Authored by bmharper on Jun 13 2016, 1:50 AM.

Details

Reviewers
djasper
berenm
Summary

This patch fixes issues with AlignConsecutiveAssignments and
AlignConsecutiveDeclarations such as this:

Before:
  int fun1(int a);
  double fun2(int b);

  typedef pair<key_type, T> type1;
  typedef pair<X, Y> type2;

After:
  int    fun1(int a);
  double fun2(int b);

  typedef pair<key_type, T> type1;
  typedef pair<X, Y>        type2;

and...

Before:
  void fun(int x = 1) {
      int y      = 2;
  }

After:
  void fun(int x = 1) {
      int y = 2;
  }

The old alignment function was incapable of maintaining alignment whenever
the scope changed. To illustrate - in the first example mentioned, the
alignment of fun1 is lost by entering the nested scope of (int a).
This would cause the alignment to give up, and cause fun2 to start from a
blank slate. It would also cause false alignment, which is illustrated in
the second example above.

My primary motivator for this change is to have a list of function prototypes
line up.

This modification changes the alignment function so that it calls itself
recursively, at each change in scope depth. This allows it to maintain state
across different scope depths. A performance test against the current master
branch reveals a small (2.7%) speedup.

There are some new test cases which stress this functionality. In addition,
there were two historical test cases marked as "FIX ME", which now work as
intended.

In order to sense check, I have run this new implementation against the Clang
source code, with AlignConsecutiveAssignments:true and
AlignConsecutiveDeclarations:true. I then compared the old output with those
settings, vs the new output, with the same settings. All the changes that I
observed are explainable by the new logic, and IMO the formatted code looks
better with the new method.

Diff Detail

Event Timeline

bmharper updated this revision to Diff 60492.Jun 13 2016, 1:50 AM
bmharper retitled this revision from to Fix some issues in clang-format's AlignConsecutive modes.
bmharper updated this object.
bmharper set the repository for this revision to rL LLVM.
bmharper added a project: Restricted Project.
bmharper added a subscriber: Restricted Project.
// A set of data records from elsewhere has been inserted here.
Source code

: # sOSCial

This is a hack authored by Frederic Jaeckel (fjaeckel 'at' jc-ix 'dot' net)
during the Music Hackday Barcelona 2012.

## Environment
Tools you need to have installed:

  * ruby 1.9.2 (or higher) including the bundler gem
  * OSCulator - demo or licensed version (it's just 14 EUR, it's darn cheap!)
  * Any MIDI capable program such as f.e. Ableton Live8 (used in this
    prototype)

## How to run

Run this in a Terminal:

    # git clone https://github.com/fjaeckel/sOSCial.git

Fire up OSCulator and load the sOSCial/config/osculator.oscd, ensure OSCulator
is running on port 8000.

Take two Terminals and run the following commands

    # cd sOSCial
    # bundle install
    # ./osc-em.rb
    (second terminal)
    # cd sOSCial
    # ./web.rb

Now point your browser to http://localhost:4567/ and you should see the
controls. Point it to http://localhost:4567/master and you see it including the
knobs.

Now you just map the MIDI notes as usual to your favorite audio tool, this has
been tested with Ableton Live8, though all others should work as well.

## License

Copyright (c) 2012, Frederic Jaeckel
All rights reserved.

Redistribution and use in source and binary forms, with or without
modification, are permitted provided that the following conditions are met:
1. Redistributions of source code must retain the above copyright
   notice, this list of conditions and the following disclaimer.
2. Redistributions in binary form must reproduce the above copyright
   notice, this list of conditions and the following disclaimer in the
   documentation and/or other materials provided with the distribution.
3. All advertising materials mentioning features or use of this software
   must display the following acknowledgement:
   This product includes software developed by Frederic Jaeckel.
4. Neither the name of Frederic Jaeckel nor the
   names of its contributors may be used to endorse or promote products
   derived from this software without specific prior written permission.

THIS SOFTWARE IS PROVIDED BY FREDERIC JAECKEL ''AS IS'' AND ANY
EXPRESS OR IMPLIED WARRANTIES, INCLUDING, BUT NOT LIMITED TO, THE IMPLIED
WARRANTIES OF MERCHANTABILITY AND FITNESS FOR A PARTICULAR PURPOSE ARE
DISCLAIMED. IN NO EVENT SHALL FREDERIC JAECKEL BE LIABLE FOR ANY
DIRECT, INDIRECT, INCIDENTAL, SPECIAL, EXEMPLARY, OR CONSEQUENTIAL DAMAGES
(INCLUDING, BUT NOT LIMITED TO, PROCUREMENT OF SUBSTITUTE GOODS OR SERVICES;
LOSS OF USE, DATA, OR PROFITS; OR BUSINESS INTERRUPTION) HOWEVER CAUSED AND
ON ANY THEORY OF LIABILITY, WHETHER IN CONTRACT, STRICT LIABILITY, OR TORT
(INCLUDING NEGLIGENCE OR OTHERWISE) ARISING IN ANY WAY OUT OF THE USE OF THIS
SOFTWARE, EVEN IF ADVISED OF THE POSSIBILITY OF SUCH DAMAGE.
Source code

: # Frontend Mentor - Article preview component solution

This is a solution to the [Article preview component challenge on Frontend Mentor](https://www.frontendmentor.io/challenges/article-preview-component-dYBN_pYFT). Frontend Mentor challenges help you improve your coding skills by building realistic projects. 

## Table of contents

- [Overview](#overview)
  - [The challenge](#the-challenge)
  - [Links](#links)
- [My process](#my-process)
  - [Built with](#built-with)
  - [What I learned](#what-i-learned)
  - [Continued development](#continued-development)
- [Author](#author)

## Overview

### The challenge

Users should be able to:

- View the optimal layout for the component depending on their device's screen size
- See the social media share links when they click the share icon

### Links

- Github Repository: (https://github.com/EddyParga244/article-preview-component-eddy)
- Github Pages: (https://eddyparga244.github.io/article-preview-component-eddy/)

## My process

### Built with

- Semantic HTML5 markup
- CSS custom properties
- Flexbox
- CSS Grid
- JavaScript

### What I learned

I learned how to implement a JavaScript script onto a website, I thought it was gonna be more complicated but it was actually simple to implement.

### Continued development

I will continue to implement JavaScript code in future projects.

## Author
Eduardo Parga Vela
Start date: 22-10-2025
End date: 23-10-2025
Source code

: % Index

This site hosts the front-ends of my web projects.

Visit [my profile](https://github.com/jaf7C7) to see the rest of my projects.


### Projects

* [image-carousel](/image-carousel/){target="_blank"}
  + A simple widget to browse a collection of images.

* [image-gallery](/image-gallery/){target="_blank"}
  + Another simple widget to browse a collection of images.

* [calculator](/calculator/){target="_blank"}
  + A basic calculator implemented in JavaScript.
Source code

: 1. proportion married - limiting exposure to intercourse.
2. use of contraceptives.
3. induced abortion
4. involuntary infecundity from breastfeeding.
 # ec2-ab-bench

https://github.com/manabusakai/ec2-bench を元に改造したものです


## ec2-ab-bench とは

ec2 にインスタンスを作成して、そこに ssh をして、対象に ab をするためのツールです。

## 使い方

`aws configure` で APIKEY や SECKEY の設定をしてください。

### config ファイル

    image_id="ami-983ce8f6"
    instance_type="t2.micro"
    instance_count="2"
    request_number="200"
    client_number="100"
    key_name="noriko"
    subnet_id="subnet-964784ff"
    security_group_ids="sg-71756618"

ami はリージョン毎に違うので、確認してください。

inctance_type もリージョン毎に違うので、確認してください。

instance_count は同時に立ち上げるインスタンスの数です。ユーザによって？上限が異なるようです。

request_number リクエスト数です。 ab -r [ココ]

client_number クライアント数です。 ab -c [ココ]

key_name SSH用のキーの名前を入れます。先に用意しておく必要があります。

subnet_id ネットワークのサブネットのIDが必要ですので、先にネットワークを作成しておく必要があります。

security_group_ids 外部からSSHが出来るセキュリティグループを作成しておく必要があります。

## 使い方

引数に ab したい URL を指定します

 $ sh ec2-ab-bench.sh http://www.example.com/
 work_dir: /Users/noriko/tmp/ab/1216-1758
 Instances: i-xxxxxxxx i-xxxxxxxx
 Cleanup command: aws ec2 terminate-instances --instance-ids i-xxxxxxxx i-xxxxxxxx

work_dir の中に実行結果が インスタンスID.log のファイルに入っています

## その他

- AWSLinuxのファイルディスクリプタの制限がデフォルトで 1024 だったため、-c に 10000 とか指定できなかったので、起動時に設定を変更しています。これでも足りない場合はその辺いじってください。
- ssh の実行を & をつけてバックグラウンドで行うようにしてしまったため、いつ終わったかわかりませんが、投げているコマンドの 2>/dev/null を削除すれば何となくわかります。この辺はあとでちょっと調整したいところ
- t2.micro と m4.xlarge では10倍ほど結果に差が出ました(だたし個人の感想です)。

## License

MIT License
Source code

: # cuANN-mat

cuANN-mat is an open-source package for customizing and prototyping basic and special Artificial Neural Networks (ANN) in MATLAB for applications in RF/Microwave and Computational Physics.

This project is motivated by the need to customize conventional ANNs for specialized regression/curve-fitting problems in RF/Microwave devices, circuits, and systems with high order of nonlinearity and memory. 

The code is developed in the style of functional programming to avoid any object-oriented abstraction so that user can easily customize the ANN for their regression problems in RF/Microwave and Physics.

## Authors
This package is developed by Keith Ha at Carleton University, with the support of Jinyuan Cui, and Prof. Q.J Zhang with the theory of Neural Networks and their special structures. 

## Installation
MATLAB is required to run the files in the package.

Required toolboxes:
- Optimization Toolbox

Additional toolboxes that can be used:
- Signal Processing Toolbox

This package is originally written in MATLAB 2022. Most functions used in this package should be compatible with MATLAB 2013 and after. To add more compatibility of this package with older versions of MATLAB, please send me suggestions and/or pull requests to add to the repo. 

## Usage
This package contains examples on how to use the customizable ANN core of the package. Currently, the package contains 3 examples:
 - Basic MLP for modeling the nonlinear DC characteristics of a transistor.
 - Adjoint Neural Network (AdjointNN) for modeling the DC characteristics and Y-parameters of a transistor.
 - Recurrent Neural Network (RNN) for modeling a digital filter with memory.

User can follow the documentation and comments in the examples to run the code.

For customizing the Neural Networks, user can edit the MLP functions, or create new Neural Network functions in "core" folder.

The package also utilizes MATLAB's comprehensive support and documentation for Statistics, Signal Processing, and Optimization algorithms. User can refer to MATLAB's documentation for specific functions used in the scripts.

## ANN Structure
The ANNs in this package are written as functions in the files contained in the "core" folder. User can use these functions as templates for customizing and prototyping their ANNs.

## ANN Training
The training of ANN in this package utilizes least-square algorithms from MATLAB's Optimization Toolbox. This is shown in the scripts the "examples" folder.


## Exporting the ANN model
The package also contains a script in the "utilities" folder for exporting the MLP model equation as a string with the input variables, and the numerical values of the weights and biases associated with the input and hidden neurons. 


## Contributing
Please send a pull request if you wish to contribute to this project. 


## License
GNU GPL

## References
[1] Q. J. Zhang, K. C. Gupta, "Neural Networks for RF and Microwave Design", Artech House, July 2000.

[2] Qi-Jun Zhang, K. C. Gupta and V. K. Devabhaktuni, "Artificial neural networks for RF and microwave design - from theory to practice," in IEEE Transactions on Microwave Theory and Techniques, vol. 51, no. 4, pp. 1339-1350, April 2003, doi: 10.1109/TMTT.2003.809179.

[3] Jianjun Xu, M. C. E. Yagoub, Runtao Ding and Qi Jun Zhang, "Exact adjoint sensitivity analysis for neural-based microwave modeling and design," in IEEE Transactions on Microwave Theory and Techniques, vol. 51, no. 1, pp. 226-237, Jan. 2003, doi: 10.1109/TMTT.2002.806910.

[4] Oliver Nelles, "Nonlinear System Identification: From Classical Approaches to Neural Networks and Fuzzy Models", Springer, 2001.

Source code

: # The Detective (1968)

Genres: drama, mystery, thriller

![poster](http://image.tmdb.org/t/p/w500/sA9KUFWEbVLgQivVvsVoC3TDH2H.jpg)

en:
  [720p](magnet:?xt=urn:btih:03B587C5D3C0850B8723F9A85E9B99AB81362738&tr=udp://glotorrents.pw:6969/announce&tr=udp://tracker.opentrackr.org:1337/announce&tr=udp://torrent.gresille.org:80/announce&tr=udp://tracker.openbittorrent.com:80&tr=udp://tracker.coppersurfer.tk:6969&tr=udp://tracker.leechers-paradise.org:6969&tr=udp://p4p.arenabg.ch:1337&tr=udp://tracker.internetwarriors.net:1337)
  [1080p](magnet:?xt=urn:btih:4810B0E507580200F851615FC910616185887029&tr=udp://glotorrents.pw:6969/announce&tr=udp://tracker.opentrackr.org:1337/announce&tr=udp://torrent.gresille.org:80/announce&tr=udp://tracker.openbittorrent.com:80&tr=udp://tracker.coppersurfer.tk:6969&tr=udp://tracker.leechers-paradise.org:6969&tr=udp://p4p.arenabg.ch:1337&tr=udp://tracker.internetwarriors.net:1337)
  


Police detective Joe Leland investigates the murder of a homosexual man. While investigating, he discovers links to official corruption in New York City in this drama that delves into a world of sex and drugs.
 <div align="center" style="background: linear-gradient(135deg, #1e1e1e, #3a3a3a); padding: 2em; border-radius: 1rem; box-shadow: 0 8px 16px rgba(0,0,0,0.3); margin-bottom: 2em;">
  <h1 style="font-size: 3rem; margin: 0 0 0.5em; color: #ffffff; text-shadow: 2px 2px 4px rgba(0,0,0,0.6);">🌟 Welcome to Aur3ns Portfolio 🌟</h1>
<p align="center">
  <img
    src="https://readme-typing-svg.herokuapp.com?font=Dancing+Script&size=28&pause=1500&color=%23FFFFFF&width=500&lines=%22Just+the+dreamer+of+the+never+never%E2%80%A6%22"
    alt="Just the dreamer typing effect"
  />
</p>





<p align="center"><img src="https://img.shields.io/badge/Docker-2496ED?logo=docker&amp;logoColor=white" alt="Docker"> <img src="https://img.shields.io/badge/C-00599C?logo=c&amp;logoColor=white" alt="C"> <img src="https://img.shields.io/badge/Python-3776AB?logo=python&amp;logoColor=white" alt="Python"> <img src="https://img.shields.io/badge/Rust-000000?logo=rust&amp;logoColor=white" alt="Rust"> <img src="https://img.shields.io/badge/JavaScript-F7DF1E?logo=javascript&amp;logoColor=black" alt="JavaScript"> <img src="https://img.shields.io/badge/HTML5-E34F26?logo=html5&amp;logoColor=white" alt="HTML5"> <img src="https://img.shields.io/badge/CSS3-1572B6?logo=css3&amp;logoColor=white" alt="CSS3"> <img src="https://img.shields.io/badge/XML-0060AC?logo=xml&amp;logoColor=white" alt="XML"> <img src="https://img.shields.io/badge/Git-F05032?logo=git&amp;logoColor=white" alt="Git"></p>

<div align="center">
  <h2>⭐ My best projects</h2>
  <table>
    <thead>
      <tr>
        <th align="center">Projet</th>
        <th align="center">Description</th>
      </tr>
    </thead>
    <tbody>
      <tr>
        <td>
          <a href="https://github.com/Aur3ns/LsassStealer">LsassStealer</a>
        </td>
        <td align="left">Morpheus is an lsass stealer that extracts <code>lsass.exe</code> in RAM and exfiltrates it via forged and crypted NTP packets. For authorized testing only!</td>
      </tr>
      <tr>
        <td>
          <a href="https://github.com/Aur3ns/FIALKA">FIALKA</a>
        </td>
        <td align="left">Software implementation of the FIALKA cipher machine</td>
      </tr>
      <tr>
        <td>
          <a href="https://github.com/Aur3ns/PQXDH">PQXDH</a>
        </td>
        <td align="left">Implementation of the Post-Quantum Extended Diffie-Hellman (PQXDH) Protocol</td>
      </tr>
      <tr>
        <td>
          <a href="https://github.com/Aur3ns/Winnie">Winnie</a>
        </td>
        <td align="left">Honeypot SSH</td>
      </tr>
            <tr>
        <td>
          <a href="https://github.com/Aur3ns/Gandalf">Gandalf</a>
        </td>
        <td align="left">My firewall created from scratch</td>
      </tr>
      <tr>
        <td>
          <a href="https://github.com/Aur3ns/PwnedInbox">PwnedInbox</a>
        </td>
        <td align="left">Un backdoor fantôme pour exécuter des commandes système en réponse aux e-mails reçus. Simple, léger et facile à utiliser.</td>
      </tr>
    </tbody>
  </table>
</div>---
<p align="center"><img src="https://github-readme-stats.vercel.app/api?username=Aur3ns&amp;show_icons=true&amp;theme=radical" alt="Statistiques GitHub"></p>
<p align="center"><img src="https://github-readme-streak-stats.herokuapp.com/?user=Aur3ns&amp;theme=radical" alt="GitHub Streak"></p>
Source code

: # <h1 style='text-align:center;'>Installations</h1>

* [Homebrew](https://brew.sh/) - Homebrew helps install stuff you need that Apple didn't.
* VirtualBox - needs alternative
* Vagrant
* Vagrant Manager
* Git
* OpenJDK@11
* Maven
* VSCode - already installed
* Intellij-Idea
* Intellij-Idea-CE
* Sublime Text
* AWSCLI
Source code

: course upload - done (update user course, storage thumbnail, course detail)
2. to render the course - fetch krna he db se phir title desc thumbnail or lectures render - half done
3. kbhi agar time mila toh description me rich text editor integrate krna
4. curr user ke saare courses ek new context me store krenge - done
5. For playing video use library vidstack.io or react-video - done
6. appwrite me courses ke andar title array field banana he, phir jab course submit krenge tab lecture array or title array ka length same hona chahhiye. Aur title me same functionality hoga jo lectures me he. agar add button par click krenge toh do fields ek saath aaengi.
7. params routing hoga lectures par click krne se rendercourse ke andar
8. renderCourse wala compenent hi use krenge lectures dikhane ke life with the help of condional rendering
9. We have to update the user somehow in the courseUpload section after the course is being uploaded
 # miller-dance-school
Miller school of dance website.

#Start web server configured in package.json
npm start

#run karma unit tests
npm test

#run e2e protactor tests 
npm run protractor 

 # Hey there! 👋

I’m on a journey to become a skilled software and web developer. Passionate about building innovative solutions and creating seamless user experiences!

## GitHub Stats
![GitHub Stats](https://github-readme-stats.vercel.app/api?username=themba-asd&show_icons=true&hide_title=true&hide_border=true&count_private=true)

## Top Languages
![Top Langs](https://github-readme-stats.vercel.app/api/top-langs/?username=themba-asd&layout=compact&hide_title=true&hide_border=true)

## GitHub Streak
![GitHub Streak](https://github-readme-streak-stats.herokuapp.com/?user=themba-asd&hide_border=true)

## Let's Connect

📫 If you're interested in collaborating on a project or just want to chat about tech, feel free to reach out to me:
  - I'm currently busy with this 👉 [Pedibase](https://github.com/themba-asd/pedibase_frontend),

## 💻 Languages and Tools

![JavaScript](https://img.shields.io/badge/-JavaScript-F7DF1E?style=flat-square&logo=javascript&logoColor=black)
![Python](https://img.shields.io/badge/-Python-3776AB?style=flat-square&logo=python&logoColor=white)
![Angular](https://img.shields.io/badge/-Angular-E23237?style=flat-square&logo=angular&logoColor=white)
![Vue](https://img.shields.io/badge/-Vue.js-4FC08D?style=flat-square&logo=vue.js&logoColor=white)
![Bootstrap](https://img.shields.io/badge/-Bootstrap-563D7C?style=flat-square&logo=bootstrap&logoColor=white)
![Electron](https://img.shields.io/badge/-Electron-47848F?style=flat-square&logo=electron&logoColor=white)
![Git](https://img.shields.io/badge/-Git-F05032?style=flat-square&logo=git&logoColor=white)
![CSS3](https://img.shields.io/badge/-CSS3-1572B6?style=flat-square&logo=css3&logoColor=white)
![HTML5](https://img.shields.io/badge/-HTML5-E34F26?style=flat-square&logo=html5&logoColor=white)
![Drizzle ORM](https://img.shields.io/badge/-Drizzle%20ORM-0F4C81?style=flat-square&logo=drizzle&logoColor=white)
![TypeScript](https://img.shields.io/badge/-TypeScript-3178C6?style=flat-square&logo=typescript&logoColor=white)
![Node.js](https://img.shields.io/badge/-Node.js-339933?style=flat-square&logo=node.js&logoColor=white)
Generally, please subscribe cfe-commits when sending patches via phab.
See http://llvm.org/docs/Phabricator.html

kfunk added a subscriber: kfunk.Jun 13 2016, 3:51 AM

Generally, please subscribe cfe-commits when sending patches via phab.
See http://llvm.org/docs/Phabricator.html

You should set up a Herald rule then: https://secure.phabricator.com/book/phabricator/article/herald/ -- you can automatically subscribe users based on rules.

djasper edited edge metadata.

Could you upload a diff with full (i.e. the entire file as) context?

As requested - full diff (of all three files)

berenm edited edge metadata.EditedJun 13 2016, 11:00 AM

I think it's better to update the diff with full context (git diff -U999999) rather than attach the file, in order to have it integrated into phabricator diff view. Or use the arcanist command-line tool, which should do it for you.

Except from that, from a quick reading it looks good to me and I'm happy that someone fixed these cases, I see them from time to time actually but never had time to work on a proper fix.

bmharper updated this revision to Diff 60569.Jun 13 2016, 11:35 AM
bmharper edited edge metadata.
bmharper removed rL LLVM as the repository for this revision.

diff with full context

There's still cases where the nesting level is still not correctly handled: when using unbraced conditionals / loops. For example (sorry, silly example):

for (auto index = 0, e = 1000; index < e; ++index)
  int v = 0;
long double value = 1;

is aligned to

for (auto index = 0, e = 1000; index < e; ++index)
  int       v     = 0;
long double value = 1;

I'm not sure how to detect these unbraced scopes, maybe by also looking for different IndentLevel when computing the ScopeLevel?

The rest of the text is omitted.